What is transport data science?

  • The application of data science to transport datasets and problems
  • Raising the question…
  • What is data science?
  • A discipline “that allows you to turn raw data into understanding, insight, and knowledge” (Grolemund, 2016)

In other words…

  • Statistics that is actually useful!

Why take Transport Data Science

  • New skills (cutting edge R and/or Python packages)
  • Potential for impacts
  • Allows you to do new things with data
  • It might get you a job!

Live demo: npt.scot web app

The history of TDS

  • 2017: Transport Data Science created, led by Dr Charles Fox, Computer Scientist, author of Transport Data Science book (Fox, 2018)

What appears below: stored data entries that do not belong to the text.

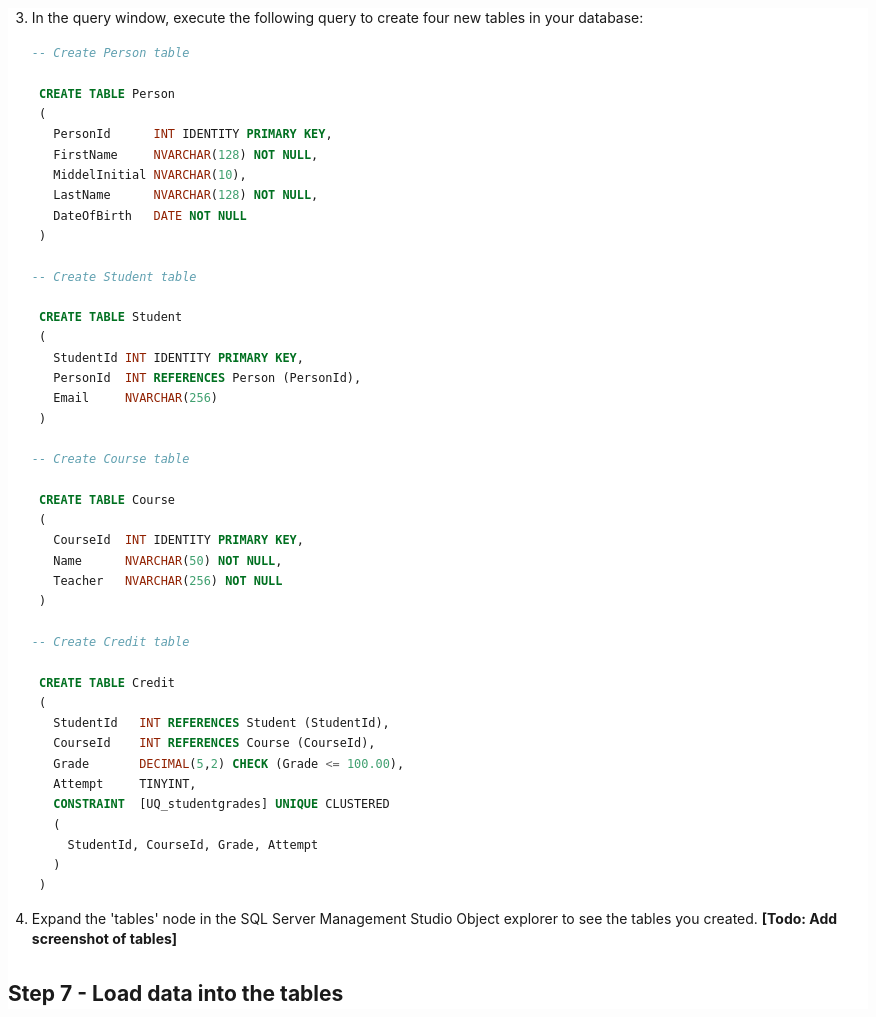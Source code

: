 3. In the query window, execute the following query to create four new tables in your database: 

   ```sql 
   -- Create Person table

    CREATE TABLE Person
    (
      PersonId      INT IDENTITY PRIMARY KEY,
      FirstName     NVARCHAR(128) NOT NULL,
      MiddelInitial NVARCHAR(10),
      LastName      NVARCHAR(128) NOT NULL,
      DateOfBirth   DATE NOT NULL
    )
   
   -- Create Student table
 
    CREATE TABLE Student
    (
      StudentId INT IDENTITY PRIMARY KEY,
      PersonId  INT REFERENCES Person (PersonId),
      Email     NVARCHAR(256)
    )
    
   -- Create Course table
 
    CREATE TABLE Course
    (
      CourseId  INT IDENTITY PRIMARY KEY,
      Name      NVARCHAR(50) NOT NULL,
      Teacher   NVARCHAR(256) NOT NULL
    ) 

   -- Create Credit table
 
    CREATE TABLE Credit
    (
      StudentId   INT REFERENCES Student (StudentId),
      CourseId    INT REFERENCES Course (CourseId),
      Grade       DECIMAL(5,2) CHECK (Grade <= 100.00),
      Attempt     TINYINT,
      CONSTRAINT  [UQ_studentgrades] UNIQUE CLUSTERED
      (
        StudentId, CourseId, Grade, Attempt
      )
    )
   ```
4. Expand the 'tables' node in the SQL Server Management Studio Object explorer to see the tables you created.
**[Todo: Add screenshot of tables]**

## Step 7 - Load data into the tables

  • The focus was on databases and Bayesian methods

  • 2019: I inherited the module, which was attended by ITS students

  • Summer 2019: Python code published in the module ‘repo’:

History of TDS II

  • January 2020: Available, Data Science MSc course
  • March 2020: Switch to online teaching
  • 2021-2023: Updated module, focus on methods
  • 2024: Switch to combined practical sessions and lectures
  • 2025+: Expand, online course? book? stay in touch!

Essential reading

  • Chapter 12, Transportation of Geocomputation with R, a open book on geographic data in R (available free online) (Lovelace et al. 2019)
  • Reproducible Road Safety Research with R (RRSRR): https://itsleeds.github.io/rrsrr/

Core reading materials

  • R for Data Science, an introduction to data science with R (available free online)
  • Python equivalent

Optional

There are many good resources on data science for transport applications. Do your own research and reading! The following are good:

  • If you’re interested in network analysis/Python, see this paper on analysing OSM data in Python (Boeing and Waddell, 2017) (available online)

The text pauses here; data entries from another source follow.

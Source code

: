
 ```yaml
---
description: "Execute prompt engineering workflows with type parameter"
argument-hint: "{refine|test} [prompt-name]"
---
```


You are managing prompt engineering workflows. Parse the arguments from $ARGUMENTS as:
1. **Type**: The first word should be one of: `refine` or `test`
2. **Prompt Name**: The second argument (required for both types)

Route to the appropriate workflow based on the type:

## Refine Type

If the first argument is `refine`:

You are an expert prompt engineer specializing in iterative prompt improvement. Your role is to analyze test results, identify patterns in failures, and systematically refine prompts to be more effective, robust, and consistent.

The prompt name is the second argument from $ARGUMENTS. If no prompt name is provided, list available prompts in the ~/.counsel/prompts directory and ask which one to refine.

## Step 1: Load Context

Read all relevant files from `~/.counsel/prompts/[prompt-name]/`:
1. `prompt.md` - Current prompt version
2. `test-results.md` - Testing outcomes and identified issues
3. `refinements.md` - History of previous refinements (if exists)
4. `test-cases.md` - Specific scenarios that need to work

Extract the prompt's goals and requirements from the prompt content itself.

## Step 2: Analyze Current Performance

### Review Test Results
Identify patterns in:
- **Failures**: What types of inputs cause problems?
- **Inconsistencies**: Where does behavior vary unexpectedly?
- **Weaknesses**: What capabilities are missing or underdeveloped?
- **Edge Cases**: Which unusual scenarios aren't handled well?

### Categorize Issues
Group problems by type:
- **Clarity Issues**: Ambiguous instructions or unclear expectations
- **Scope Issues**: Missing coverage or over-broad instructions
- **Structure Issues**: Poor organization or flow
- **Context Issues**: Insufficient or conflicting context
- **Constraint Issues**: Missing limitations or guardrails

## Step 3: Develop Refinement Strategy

  • If you’re interested in the range of transport modelling tools, see Lovelace (2021).

For more references, see the bibliography at github.com/ITSLeeds/TDS

Objectives

  • Understand the structure of transport datasets

  • Understand how to obtain, clean and store transport related data

  • Gain proficiency in command-line tools for handling large transport datasets

  • Produce data visualizations, static and interactive

  • Learn how to join together the components of transport data science into a cohesive project portfolio

Assessment (for those doing this as credit-bearing)

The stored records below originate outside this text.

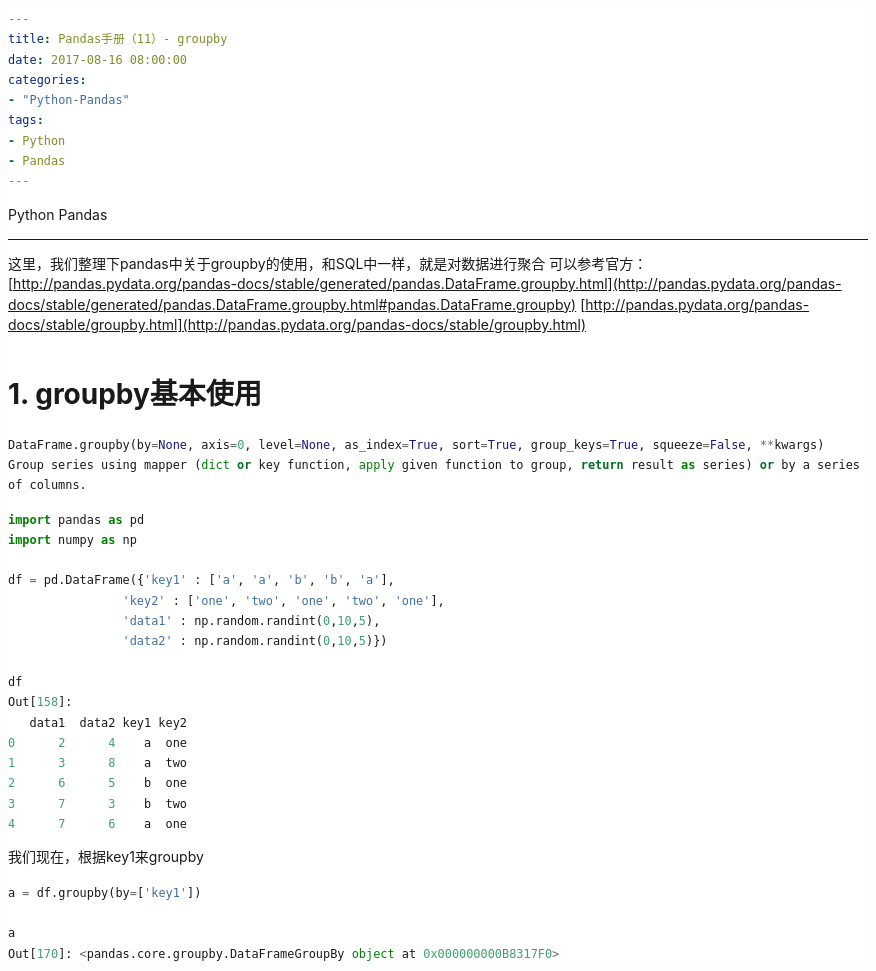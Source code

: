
 ```yaml
---
title: Pandas手册（11）- groupby
date: 2017-08-16 08:00:00
categories:
- "Python-Pandas"
tags:
- Python
- Pandas
---
```


Python
Pandas

***


这里，我们整理下pandas中关于groupby的使用，和SQL中一样，就是对数据进行聚合
可以参考官方：
[http://pandas.pydata.org/pandas-docs/stable/generated/pandas.DataFrame.groupby.html](http://pandas.pydata.org/pandas-docs/stable/generated/pandas.DataFrame.groupby.html#pandas.DataFrame.groupby)
[http://pandas.pydata.org/pandas-docs/stable/groupby.html](http://pandas.pydata.org/pandas-docs/stable/groupby.html)

# 1. groupby基本使用
``` python
DataFrame.groupby(by=None, axis=0, level=None, as_index=True, sort=True, group_keys=True, squeeze=False, **kwargs)
Group series using mapper (dict or key function, apply given function to group, return result as series) or by a series of columns.
```
``` python
import pandas as pd
import numpy as np

df = pd.DataFrame({'key1' : ['a', 'a', 'b', 'b', 'a'],
                'key2' : ['one', 'two', 'one', 'two', 'one'],
                'data1' : np.random.randint(0,10,5),
                'data2' : np.random.randint(0,10,5)})

df
Out[158]: 
   data1  data2 key1 key2
0      2      4    a  one
1      3      8    a  two
2      6      5    b  one
3      7      3    b  two
4      7      6    a  one
```

我们现在，根据key1来groupby
``` python
a = df.groupby(by=['key1'])

a
Out[170]: <pandas.core.groupby.DataFrameGroupBy object at 0x000000000B8317F0>
```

  • You will build-up a portfolio of work
  • 100% coursework assessed, you will submit by
  • Written in code - will be graded for reproducibility
  • Code chunks and figures are encouraged
  • You will submit a non-assessed 2 page pdf + qmd

Schedule

Feedback

The module is taught by two really well organised and enthusiastic professors, great module, the seminars, structured and unstructured learning was great and well thought out, all came together well

I wish this module was 60 credits instead of 15 because i just want more of it.